> WHAT THE EXERCISE ASKS
The required answer is a copy of each line in the entries below that includes "trên".

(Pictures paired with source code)
===============

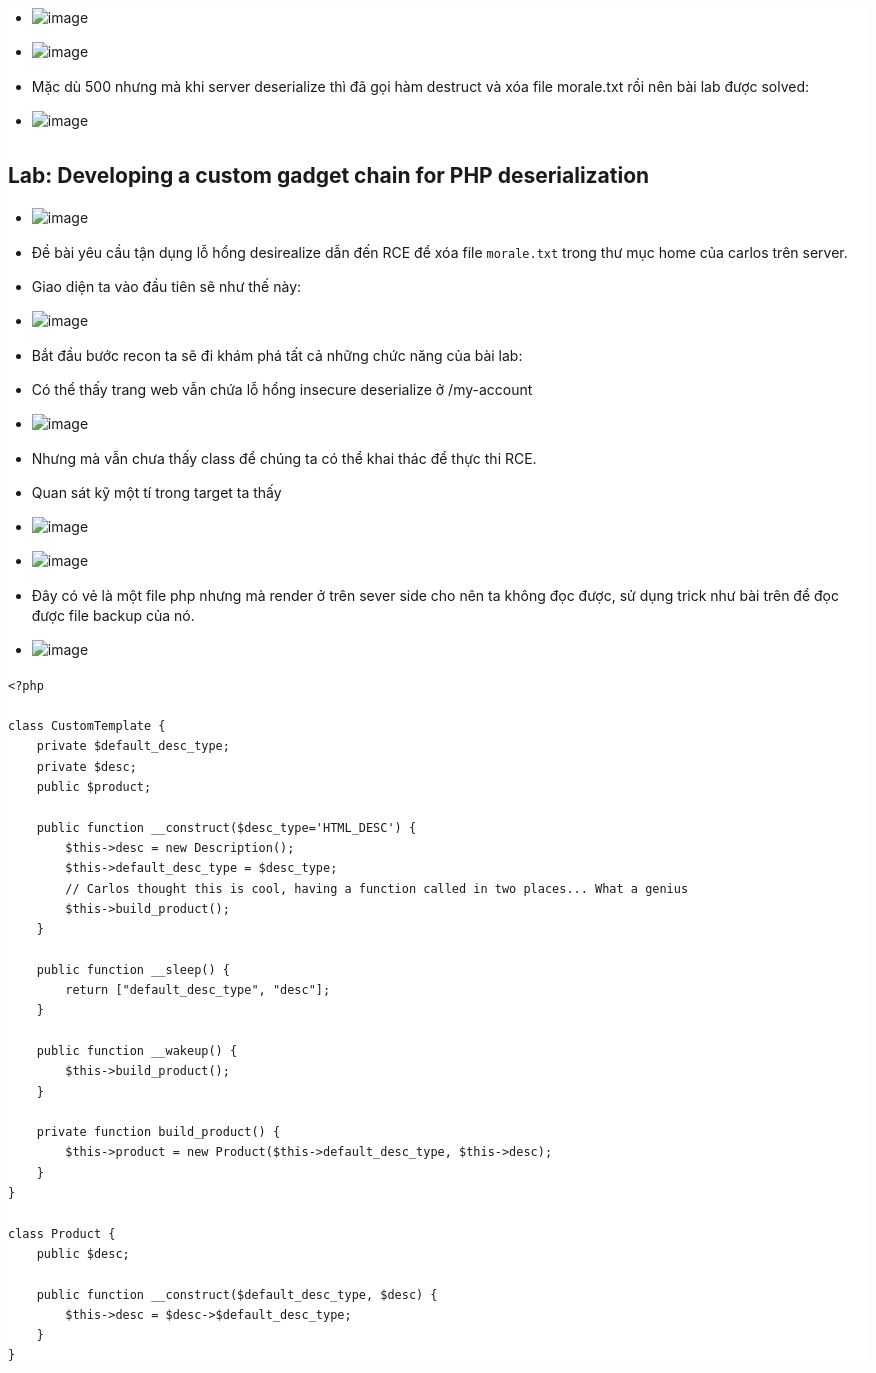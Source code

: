 - ![image](https://hackmd.io/_uploads/HkmMQ8tR6.png)

- ![image](https://hackmd.io/_uploads/ByTiQ8YRT.png)

- Mặc dù 500 nhưng mà khi server deserialize thì đã gọi hàm destruct và xóa file morale.txt rồi nên bài lab được solved:
- ![image](https://hackmd.io/_uploads/BkoJEIFAp.png)


## Lab: Developing a custom gadget chain for PHP deserialization

- ![image](https://hackmd.io/_uploads/Sk5CfvFCp.png)

- Đề bài yêu cầu tận dụng lỗ hổng desirealize dẫn đến RCE để xóa file `morale.txt` trong thư mục home của carlos trên server.
- Giao diện ta vào đầu tiên sẽ như thế này:
- ![image](https://hackmd.io/_uploads/Hy7SXvYRa.png)

- Bắt đầu bước recon ta sẽ đi khám phá tất cả những chức năng của bài lab:
- Có thể thấy trang web vẫn chứa lỗ hổng insecure deserialize ở /my-account
- ![image](https://hackmd.io/_uploads/B1opXwYCp.png)
- Nhưng mà vẫn chưa thấy class để chúng ta có thể khai thác để thực thi RCE.

- Quan sát kỹ một tí trong target ta thấy 
- ![image](https://hackmd.io/_uploads/B1FbNPtRT.png)

- ![image](https://hackmd.io/_uploads/B16MEwKCp.png)

- Đây có vẻ là một file php nhưng mà render ở trên sever side cho nên ta không đọc được, sử dụng trick như bài trên để đọc được file backup của nó.
- ![image](https://hackmd.io/_uploads/HkhUNvFR6.png)

```
<?php

class CustomTemplate {
    private $default_desc_type;
    private $desc;
    public $product;

    public function __construct($desc_type='HTML_DESC') {
        $this->desc = new Description();
        $this->default_desc_type = $desc_type;
        // Carlos thought this is cool, having a function called in two places... What a genius
        $this->build_product();
    }

    public function __sleep() {
        return ["default_desc_type", "desc"];
    }

    public function __wakeup() {
        $this->build_product();
    }

    private function build_product() {
        $this->product = new Product($this->default_desc_type, $this->desc);
    }
}

class Product {
    public $desc;

    public function __construct($default_desc_type, $desc) {
        $this->desc = $desc->$default_desc_type;
    }
}
```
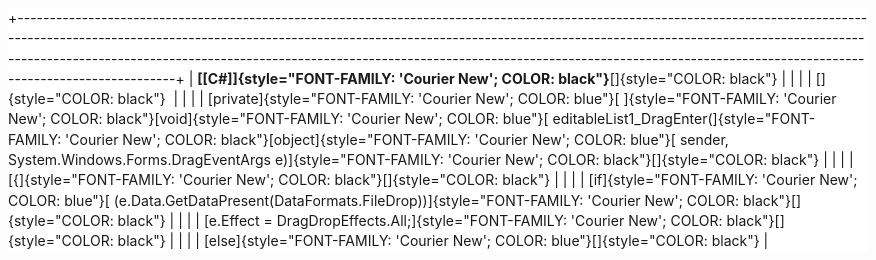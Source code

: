 +----------------------------------------------------------------------------------------------------------------------------------------------------------------------------------------------------------------------------------------------------------------------------------------------------------------------------------------------------------------------------------------------------------------------------------------+
| **[\[C#\]]{style="FONT-FAMILY: 'Courier New'; COLOR: black"}**[]{style="COLOR: black"}                                                                                                                                                                                                                                                                                                                                                 |
|                                                                                                                                                                                                                                                                                                                                                                                                                                        |
| []{style="COLOR: black"}                                                                                                                                                                                                                                                                                                                                                                                                               |
|                                                                                                                                                                                                                                                                                                                                                                                                                                        |
| [private]{style="FONT-FAMILY: 'Courier New'; COLOR: blue"}[ ]{style="FONT-FAMILY: 'Courier New'; COLOR: black"}[void]{style="FONT-FAMILY: 'Courier New'; COLOR: blue"}[ editableList1_DragEnter(]{style="FONT-FAMILY: 'Courier New'; COLOR: black"}[object]{style="FONT-FAMILY: 'Courier New'; COLOR: blue"}[ sender, System.Windows.Forms.DragEventArgs e)]{style="FONT-FAMILY: 'Courier New'; COLOR: black"}[]{style="COLOR: black"} |
|                                                                                                                                                                                                                                                                                                                                                                                                                                        |
| [{]{style="FONT-FAMILY: 'Courier New'; COLOR: black"}[]{style="COLOR: black"}                                                                                                                                                                                                                                                                                                                                                          |
|                                                                                                                                                                                                                                                                                                                                                                                                                                        |
| [if]{style="FONT-FAMILY: 'Courier New'; COLOR: blue"}[ (e.Data.GetDataPresent(DataFormats.FileDrop))]{style="FONT-FAMILY: 'Courier New'; COLOR: black"}[]{style="COLOR: black"}                                                                                                                                                                                                                                                        |
|                                                                                                                                                                                                                                                                                                                                                                                                                                        |
| [e.Effect = DragDropEffects.All;]{style="FONT-FAMILY: 'Courier New'; COLOR: black"}[]{style="COLOR: black"}                                                                                                                                                                                                                                                                                                                            |
|                                                                                                                                                                                                                                                                                                                                                                                                                                        |
| [else]{style="FONT-FAMILY: 'Courier New'; COLOR: blue"}[]{style="COLOR: black"}                                                                                                                                                                                                                                                                                                                                                        |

===============

> THE COMPLETED TASK
- Đề bài yêu cầu tận dụng lỗ hổng desirealize dẫn đến RCE để xóa file `morale.txt` trong thư mục home của carlos trên server.
- Đây có vẻ là một file php nhưng mà render ở trên sever side cho nên ta không đọc được, sử dụng trick như bài trên để đọc được file backup của nó.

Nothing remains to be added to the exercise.